We tow the hauler back to neutral space, patch the worst of it, and wipe the logs.

Trix stands in the engine bay with both arms crossed, chin tilted, datapad in one hand, grease on their cheek.

“Ugly as sin.” They mutter, rubbing the back of their neck. “...But she flies.”

I nod once.

We keep her.

End up calling her Krayt’s Bite.

Refit her with holding cells. Reinforce the engine housing. Paint the teeth emblem under the nose, same as Mercy.

She becomes our hauler, our decoy, our prisoner rig.

Second ship in the fleet.

One way or another, it’s the first real hint we’re building something more than just a reputation.

Oh, and we leave the pirates’ corpses on an unmarked moon. That’s probably worth mentioning. Maybe.



We find the cracks in the system and crawl through them.

Not bounty board stuff. Not freelancer scraps. We’re past that at this point.

Now it’s encrypted drops, unregistered comms, no names on the contracts. Just coordinates, creds, and a clause. If we get caught, no one admits we existed.

Some groups call it black ops.

We just call it work.

We hit a Hutt weapons cache for a Coruscant aligned noble.

Extract a whistleblower from a mining cartel’s lockdown station, halfway through CorSec space.

Sabotage a starship foundry with ties to Republic military R&D, but we’re never told which part of the Republic ordered it.

They pay well.

They pay fast.

And they don’t ask for loyalties.

Which is good.

Because we don’t offer any.

All in all, the Teeth run clean.

It’s still just two ships for now. Bite stays quiet, takes the slow paths, stores the messes we don’t want traced.
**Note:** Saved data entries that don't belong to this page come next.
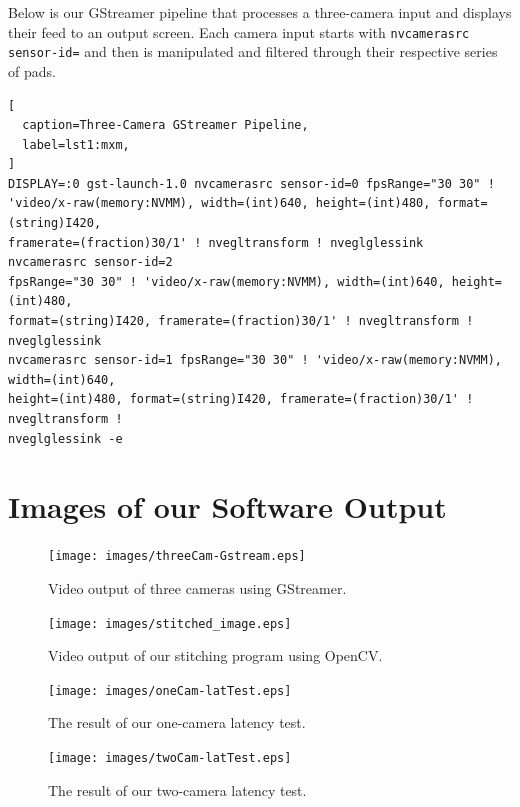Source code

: \documentclass[letterpaper,10pt,serif,draftclsnofoot,onecolumn,compsoc,titlepage]{IEEEtran}
\begin{document}
Below is our GStreamer pipeline that processes a three-camera input and displays 
their feed to an output screen. Each camera input starts with 
\texttt{nvcamerasrc sensor-id=} and then is manipulated and filtered through 
their respective series of pads. \\

\begin{lstlisting}[
  caption=Three-Camera GStreamer Pipeline,
  label=lst1:mxm,
]
DISPLAY=:0 gst-launch-1.0 nvcamerasrc sensor-id=0 fpsRange="30 30" ! 
'video/x-raw(memory:NVMM), width=(int)640, height=(int)480, format=(string)I420, 
framerate=(fraction)30/1' ! nvegltransform ! nveglglessink  nvcamerasrc sensor-id=2 
fpsRange="30 30" ! 'video/x-raw(memory:NVMM), width=(int)640, height=(int)480, 
format=(string)I420, framerate=(fraction)30/1' ! nvegltransform ! nveglglessink 
nvcamerasrc sensor-id=1 fpsRange="30 30" ! 'video/x-raw(memory:NVMM), width=(int)640, 
height=(int)480, format=(string)I420, framerate=(fraction)30/1' ! nvegltransform ! 
nveglglessink -e
\end{lstlisting}

\section{Images of our Software Output}

\begin{figure}[H]
	\centering
	\label{fig:Video output of three cameras using GStreamer.}
	\texttt{[image: images/threeCam-Gstream.eps]}
	\caption{Video output of three cameras using GStreamer. \label{overflow}}
\end{figure}

\begin{figure}[H]
	\centering
	\label{fig:Video output of our stitching program using OpenCV.}
	\texttt{[image: images/stitched\_image.eps]}
	\caption{Video output of our stitching program using OpenCV. \label{overflow}}
\end{figure}

\begin{figure}[H]
	\centering
	\label{fig:The result of our one-camera latency test.}
	\texttt{[image: images/oneCam-latTest.eps]}
	\caption{The result of our one-camera latency test. \label{overflow}}
\end{figure}

\begin{figure}[H]
	\centering
	\label{fig:The result of our two-camera latency test.}
	\texttt{[image: images/twoCam-latTest.eps]}
	\caption{The result of our two-camera latency test. \label{overflow}}
\end{figure}
\end{document}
Mercy stays fast, loud when needed, and quiet when we feel generous.

Clients cycle fast. Names come and go.

But a few start whispering it outright.

‘Krayt’s Teeth get it done.’

Kriff, we don’t even need to advertise, word of mouth does the job for us.
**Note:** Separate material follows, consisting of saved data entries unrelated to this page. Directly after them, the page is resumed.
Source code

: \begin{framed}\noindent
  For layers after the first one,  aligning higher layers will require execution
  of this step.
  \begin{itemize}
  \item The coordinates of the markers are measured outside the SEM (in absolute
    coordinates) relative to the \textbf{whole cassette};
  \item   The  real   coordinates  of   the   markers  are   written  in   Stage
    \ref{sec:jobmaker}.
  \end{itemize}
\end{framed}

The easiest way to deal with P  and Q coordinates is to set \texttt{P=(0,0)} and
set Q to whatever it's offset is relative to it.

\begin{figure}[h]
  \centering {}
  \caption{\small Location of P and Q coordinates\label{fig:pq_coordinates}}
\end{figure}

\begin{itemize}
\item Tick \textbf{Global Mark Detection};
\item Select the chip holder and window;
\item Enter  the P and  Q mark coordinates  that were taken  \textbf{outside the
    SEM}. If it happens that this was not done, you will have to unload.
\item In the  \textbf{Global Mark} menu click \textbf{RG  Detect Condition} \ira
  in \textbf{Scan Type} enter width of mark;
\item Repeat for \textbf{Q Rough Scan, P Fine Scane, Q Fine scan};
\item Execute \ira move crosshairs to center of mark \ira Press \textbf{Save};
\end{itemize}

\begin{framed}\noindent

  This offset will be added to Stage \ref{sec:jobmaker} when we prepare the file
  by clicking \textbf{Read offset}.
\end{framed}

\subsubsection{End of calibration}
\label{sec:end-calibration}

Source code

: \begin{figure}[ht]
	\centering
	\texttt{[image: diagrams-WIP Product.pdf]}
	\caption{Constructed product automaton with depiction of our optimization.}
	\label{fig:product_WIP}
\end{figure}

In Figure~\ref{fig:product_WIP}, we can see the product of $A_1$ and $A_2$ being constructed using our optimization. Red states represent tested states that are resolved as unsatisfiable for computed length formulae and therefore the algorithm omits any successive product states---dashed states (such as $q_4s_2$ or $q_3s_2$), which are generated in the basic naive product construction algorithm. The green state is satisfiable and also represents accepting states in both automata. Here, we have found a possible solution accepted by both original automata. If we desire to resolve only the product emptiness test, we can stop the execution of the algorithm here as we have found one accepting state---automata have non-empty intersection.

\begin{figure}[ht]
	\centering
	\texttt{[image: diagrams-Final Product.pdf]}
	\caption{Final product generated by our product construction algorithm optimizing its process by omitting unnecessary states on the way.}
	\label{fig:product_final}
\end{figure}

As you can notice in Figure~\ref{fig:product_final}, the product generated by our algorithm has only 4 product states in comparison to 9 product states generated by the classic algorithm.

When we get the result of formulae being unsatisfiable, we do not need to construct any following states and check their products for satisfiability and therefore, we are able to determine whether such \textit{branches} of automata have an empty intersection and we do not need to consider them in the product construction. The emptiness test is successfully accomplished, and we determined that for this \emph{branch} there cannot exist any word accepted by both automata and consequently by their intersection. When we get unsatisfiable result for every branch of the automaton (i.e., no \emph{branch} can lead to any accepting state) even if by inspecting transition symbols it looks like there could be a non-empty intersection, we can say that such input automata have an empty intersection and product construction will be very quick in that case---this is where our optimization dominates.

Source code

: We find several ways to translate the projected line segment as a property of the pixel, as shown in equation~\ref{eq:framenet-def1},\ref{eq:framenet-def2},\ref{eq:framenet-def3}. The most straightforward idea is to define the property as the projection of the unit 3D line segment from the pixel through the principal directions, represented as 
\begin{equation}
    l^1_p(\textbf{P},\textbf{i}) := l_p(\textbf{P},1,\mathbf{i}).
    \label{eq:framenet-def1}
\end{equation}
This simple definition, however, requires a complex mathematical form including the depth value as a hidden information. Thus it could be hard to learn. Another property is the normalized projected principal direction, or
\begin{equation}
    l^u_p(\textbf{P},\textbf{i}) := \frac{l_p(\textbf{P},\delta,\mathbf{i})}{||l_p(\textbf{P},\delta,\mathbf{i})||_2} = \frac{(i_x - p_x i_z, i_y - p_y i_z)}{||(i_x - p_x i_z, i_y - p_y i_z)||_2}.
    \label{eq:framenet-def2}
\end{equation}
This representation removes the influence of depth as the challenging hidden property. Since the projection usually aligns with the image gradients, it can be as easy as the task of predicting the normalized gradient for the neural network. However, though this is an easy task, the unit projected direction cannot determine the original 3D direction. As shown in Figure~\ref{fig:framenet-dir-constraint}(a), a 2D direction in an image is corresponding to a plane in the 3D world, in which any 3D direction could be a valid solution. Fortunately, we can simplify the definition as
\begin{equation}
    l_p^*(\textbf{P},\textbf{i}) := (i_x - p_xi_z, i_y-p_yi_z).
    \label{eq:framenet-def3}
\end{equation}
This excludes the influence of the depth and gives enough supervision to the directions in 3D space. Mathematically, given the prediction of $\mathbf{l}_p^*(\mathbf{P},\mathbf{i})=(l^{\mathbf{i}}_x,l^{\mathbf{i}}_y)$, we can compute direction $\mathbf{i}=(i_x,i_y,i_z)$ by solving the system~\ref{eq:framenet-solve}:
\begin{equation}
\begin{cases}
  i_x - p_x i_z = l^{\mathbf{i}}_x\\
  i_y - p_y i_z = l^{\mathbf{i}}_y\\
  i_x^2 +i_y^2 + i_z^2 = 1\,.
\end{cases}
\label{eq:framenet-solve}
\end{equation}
And if someone tries to dig too deep, Trix digs back deeper.

Of course every now and then, Clan Ordo pings me.

Not orders. Not debts.

Just information.

A cargo escort route through unprotected space.

A name to keep off our contract list.

An old Mando ship in trouble, asking for help but entirely too proud to beg for it.
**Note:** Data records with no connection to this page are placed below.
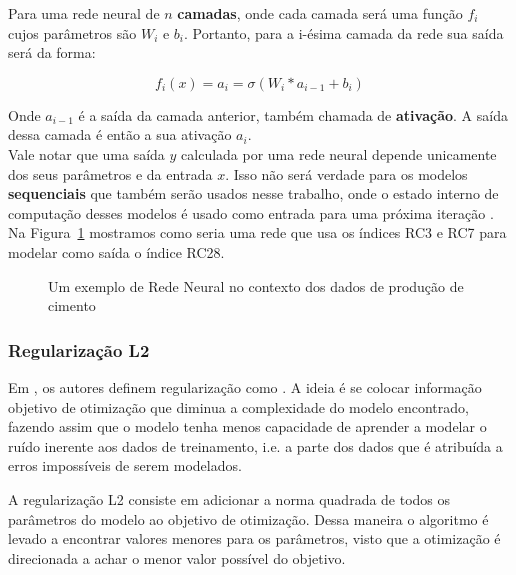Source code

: Para uma rede neural de $n$ \textbf{camadas}, onde cada camada será uma função
$f_i$ cujos parâmetros são $W_i$ e $b_i$. Portanto, para a i-ésima camada da rede
sua saída será da forma: 

\[ f_i (x)=  a_i = \sigma(W_i*a_{i-1} + b_i) \]

Onde $a_{i-1}$ é a saída da camada anterior, também chamada de
\textbf{ativação}. A saída dessa camada é então a sua ativação $a_i$. \\ 

Vale notar que uma saída $y$ calculada por uma rede neural depende unicamente dos
seus parâmetros e da entrada $x$. Isso não será verdade para os modelos
\textbf{sequenciais} que também serão usados nesse trabalho, onde o estado
interno de computação desses modelos é usado como entrada para uma próxima
iteração \citep{dlbook}. \\

Na Figura~\ref{fig:nn} mostramos como seria uma rede que usa os índices RC3 e RC7 para
modelar como saída o índice RC28. \\  

\begin{figure}
  \centering
  
  \caption{Um exemplo de Rede Neural no contexto dos dados de produção de cimento}
  \label{fig:nn}
\end{figure}


\bigskip

\subsubsection{Regularização L2}

Em \cite{dlbook}, os autores definem regularização como . A ideia é se colocar informação objetivo de 
otimização que diminua a complexidade do modelo encontrado, fazendo assim
que o modelo tenha menos capacidade de aprender a modelar o ruído inerente
aos dados de treinamento, i.e. a parte dos dados que é atribuída a erros
impossíveis de serem modelados.

A regularização L2 consiste em adicionar a norma quadrada de todos os parâmetros
do modelo ao objetivo de otimização. Dessa maneira o algoritmo é levado a
encontrar valores menores para os parâmetros, visto que a otimização é
direcionada a achar o menor valor possível do objetivo.



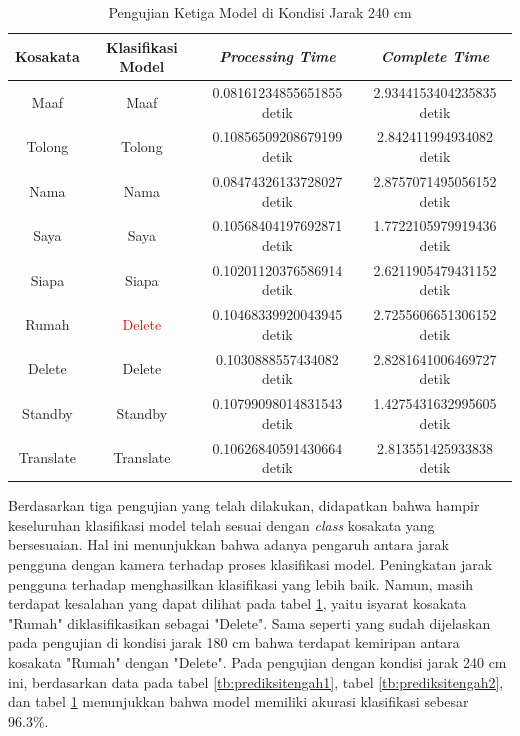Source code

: \begin{longtable}{|c|c|c|c|}
  \caption{Pengujian Ketiga Model di Kondisi Jarak 240 cm}
  \label{tb:prediksitengah3}                                   \\
  \hline
  \rowcolor[HTML]{C0C0C0}
  \textbf{Kosakata} & \textbf{Klasifikasi Model} & \textbf{\emph{Processing Time}} & \textbf{\emph{Complete Time}}\\
  \hline
  Maaf              & Maaf                          & 0.08161234855651855 detik                           & 2.9344153404235835 detik                                  \\
  Tolong            & Tolong                        & 0.10856509208679199 detik                           & 2.842411994934082 detik                                 \\
  Nama              & Nama                          & 0.08474326133728027 detik                           & 2.8757071495056152 detik                                  \\
  Saya              & Saya                          & 0.10568404197692871 detik                           & 1.7722105979919436 detik                                  \\
  Siapa              & Siapa                        & 0.10201120376586914 detik                           & 2.6211905479431152 detik                                  \\
  Rumah             & \textcolor{red}{Delete}       & 0.10468339920043945 detik                           & 2.7255606651306152 detik                                  \\
  Delete            & Delete                        & 0.1030888557434082 detik                            & 2.8281641006469727 detik                                  \\
  Standby           & Standby                       & 0.10799098014831543 detik                           & 1.4275431632995605 detik                                  \\
  Translate         & Translate                     & 0.10626840591430664 detik                           & 2.813551425933838 detik                                 \\
  \hline
\end{longtable}

Berdasarkan tiga pengujian yang telah dilakukan, didapatkan bahwa hampir keseluruhan klasifikasi model telah sesuai dengan \emph{class} kosakata yang bersesuaian. Hal ini menunjukkan bahwa adanya pengaruh antara jarak pengguna dengan kamera terhadap proses klasifikasi model. Peningkatan jarak pengguna terhadap menghasilkan klasifikasi yang lebih baik. Namun, masih terdapat kesalahan yang dapat dilihat pada tabel \ref{tb:prediksitengah3}, yaitu isyarat kosakata "Rumah" diklasifikasikan sebagai "Delete". Sama seperti yang sudah dijelaskan pada pengujian di kondisi jarak 180 cm bahwa terdapat kemiripan antara kosakata "Rumah" dengan "Delete". Pada pengujian dengan kondisi jarak 240 cm ini, berdasarkan data pada tabel \ref{tb:prediksitengah1}, tabel \ref{tb:prediksitengah2}, dan tabel \ref{tb:prediksitengah3} menunjukkan bahwa model memiliki akurasi klasifikasi sebesar 96.3\%.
We answer when it makes sense.

They don’t thank us and we don’t ask them to. It’s a good arrangement.

Still, the galaxy’s shifting.

Subspace maps change week by week. Whole sectors blink out of Republic patrol range and reappear under new security signatures. Some systems start aligning flags that haven’t flown since the last war. Others just vanish into red tape and rumor.

Every time I sit down in the cockpit and check the nav grid, the sand feels different.

Looser.

Hungrier.

Like something underneath it all is getting ready to move.

And when it does…

Well, we’re already in the middle of it, aren’t we?